Aujourd'hui, et sans doute pour longtemps encore, les grandes étendues
sahariennes devront demeurer leur domaine. Ils y resteront d'indispensables
chefs, d'irremplaçables guides, même et surtout si les prospections
géologiques actuellement entreprises au Sahara y font naître
des activités nouvelles, Les techniciens auront besoin de leur
expérience, les populations plus que jamais auront besoin de leur
affectueuse tutelle.
Les Sahariens sont, dans le désert, la représentation sensible
de la France, de cette France qui, a travers eux, parait, selon les termes
du petit-fils de Renan, ancien méhariste, " vertueuse, pure
simple casquée de raison, cuirassée de fidélité.
Puis M. Lehureau, délégué à l'Assemblée
algérienne pour les Territoires du Sud, retraça à
son tour l'existence de ceux parmi lesquels ii vécut durant de
nombreuses années. M. de Chevigné apporta ensuite aux Sahariens
l'hommage de son ministère et conclut :
" Le rôle de ces unités dont nous louons et récompensons
le passé est loin d'être terminé. Il devra certes
s'adapter au rétrécissement de l'espace qui caractérise
notre temps. Le Sahara est devenu un des carrefours du monde moderne.
Il requiert des gardiens éprouvés et attentifs.
Des richesses minérales enfouies sous ses terres austères
peuvent bouleverser l'économie, la stratégie même
à l'échelle mondiale, le tirer de son isolement. Nous devons
donc rester vigilants et perfectionner l'instrument au passé prestigieux.
Ce passé nous assure que demain les compagnies sahariennes sauront
faire race aux tâches qui les attendent encore ".
Dans une courte allocution, M. Charles Brune donna aux compagnies sahariennes
le salut du gouvernement. Parlant des futures richesses du Sahara, il
dit : " c'est grâce à vous que ces richesses sont connues.

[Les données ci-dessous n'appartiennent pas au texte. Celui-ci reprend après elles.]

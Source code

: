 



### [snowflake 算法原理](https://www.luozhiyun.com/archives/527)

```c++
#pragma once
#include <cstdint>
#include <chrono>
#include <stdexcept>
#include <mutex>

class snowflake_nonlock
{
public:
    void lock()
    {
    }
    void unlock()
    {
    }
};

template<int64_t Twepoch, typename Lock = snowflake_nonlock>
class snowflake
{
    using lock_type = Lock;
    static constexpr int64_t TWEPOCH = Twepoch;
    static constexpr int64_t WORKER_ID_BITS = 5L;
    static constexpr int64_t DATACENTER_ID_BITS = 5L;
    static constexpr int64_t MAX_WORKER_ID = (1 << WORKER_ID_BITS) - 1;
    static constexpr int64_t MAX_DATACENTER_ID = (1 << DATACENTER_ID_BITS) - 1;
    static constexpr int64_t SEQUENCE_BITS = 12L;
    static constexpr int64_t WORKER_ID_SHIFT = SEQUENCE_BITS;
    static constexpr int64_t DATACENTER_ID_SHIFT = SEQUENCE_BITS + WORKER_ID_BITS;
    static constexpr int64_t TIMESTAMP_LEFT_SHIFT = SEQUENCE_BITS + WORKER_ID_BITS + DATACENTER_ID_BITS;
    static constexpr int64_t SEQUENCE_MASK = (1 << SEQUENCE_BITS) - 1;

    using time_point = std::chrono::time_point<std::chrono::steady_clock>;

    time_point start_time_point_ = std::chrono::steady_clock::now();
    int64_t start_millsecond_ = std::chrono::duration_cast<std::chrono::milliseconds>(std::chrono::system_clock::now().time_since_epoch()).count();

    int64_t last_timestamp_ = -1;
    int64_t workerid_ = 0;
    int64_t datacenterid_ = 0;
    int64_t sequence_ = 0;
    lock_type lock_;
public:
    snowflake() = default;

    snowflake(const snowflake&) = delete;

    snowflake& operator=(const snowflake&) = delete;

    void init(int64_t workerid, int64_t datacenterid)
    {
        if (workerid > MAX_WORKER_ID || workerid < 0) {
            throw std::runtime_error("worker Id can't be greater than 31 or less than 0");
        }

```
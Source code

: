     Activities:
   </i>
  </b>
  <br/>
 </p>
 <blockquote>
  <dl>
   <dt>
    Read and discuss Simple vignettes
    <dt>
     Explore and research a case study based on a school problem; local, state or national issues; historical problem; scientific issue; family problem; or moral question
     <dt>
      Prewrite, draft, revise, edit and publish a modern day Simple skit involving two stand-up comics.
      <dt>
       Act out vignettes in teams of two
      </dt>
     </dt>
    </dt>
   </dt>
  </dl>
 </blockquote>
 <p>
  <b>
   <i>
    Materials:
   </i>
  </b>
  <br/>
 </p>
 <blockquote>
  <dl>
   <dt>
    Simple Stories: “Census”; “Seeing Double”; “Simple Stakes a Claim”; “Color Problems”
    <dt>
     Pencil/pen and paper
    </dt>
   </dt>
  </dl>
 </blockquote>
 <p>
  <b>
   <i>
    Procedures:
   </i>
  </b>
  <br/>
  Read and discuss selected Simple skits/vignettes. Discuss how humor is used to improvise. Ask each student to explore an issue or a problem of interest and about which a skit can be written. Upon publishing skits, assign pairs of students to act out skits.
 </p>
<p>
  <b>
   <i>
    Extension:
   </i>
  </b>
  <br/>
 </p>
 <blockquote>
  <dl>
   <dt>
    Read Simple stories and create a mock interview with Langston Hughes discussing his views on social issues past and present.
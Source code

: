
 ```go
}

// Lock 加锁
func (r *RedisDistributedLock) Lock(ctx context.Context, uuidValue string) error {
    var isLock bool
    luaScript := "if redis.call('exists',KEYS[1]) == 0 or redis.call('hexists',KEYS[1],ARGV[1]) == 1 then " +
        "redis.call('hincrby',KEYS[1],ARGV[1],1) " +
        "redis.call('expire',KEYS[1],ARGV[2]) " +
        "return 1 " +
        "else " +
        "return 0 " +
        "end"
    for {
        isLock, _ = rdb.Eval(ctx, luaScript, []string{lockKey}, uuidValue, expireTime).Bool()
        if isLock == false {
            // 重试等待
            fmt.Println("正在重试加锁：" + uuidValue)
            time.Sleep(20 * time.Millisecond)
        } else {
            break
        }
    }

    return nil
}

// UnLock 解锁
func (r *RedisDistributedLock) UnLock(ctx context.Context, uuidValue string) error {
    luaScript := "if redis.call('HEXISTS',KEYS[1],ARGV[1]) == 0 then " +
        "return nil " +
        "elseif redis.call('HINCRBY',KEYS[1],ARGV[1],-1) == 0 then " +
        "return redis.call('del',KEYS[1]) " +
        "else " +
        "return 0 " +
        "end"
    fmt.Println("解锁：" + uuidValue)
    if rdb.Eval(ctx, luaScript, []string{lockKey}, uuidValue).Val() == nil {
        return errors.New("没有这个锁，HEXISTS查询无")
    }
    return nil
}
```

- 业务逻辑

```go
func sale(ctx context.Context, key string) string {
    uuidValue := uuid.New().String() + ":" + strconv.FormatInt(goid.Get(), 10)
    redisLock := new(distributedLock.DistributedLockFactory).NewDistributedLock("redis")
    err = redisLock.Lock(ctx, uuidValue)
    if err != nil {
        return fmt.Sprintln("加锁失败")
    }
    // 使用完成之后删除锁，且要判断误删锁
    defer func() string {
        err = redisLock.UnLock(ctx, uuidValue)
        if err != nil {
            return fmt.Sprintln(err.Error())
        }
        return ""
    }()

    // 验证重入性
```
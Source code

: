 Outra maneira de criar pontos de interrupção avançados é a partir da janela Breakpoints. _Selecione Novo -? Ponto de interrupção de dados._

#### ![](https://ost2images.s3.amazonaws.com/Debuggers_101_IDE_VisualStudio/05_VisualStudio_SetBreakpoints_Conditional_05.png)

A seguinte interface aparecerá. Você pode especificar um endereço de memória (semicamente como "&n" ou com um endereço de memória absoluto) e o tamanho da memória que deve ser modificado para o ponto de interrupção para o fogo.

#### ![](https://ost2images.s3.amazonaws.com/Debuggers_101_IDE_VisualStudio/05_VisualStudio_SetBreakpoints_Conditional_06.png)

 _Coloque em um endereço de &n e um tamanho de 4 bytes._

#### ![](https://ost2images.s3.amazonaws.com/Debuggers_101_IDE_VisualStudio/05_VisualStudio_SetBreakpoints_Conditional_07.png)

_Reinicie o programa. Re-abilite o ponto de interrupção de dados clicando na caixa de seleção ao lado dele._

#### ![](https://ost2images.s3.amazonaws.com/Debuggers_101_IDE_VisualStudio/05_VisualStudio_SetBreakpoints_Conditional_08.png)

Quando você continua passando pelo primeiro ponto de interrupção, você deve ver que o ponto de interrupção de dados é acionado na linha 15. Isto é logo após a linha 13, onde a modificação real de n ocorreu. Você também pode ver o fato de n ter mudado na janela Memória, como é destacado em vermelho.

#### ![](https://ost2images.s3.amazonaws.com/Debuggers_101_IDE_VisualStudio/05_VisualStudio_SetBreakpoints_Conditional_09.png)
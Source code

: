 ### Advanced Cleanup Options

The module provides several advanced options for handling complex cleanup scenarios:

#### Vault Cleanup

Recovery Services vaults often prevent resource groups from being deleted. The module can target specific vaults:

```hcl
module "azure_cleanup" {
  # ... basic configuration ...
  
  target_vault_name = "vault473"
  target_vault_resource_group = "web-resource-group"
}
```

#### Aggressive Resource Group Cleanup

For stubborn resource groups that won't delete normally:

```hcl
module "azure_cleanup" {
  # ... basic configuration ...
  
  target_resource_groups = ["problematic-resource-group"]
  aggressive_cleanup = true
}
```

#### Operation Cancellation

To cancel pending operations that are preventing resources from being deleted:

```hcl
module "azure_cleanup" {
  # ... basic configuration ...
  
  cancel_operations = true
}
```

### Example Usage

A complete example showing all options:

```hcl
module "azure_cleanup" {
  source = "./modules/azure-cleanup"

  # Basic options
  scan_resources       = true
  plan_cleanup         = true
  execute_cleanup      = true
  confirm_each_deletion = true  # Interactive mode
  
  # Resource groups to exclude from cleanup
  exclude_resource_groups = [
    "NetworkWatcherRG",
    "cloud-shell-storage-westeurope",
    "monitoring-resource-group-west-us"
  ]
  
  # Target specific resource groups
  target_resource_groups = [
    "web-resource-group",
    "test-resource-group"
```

C'est de tout ce passé, c'est de tout ce présent, de tout
ce que nous espérons de l'avenir, que je vous exprime. au nom du
gouvernement de la République. une inaltérable gratitude
".
Longuement applaudis, les pelotons défilèrent alors devant
la tribune officielle. Parmi les uniformes blancs classiques des méharistes
on distinguait ceux plus caractéristiques des tribus de Mauritanie
en gandourahs bleues et les uniformes noirs des Touareg du Hoggar et du
Tassili.
Puis l'on vit revenir du fond de l'horizon, tous les pelotons méharistes
alignés sur un rang et qui s'arrêtèrent à une
centaine de mètres de la tribune, saluant les autorités.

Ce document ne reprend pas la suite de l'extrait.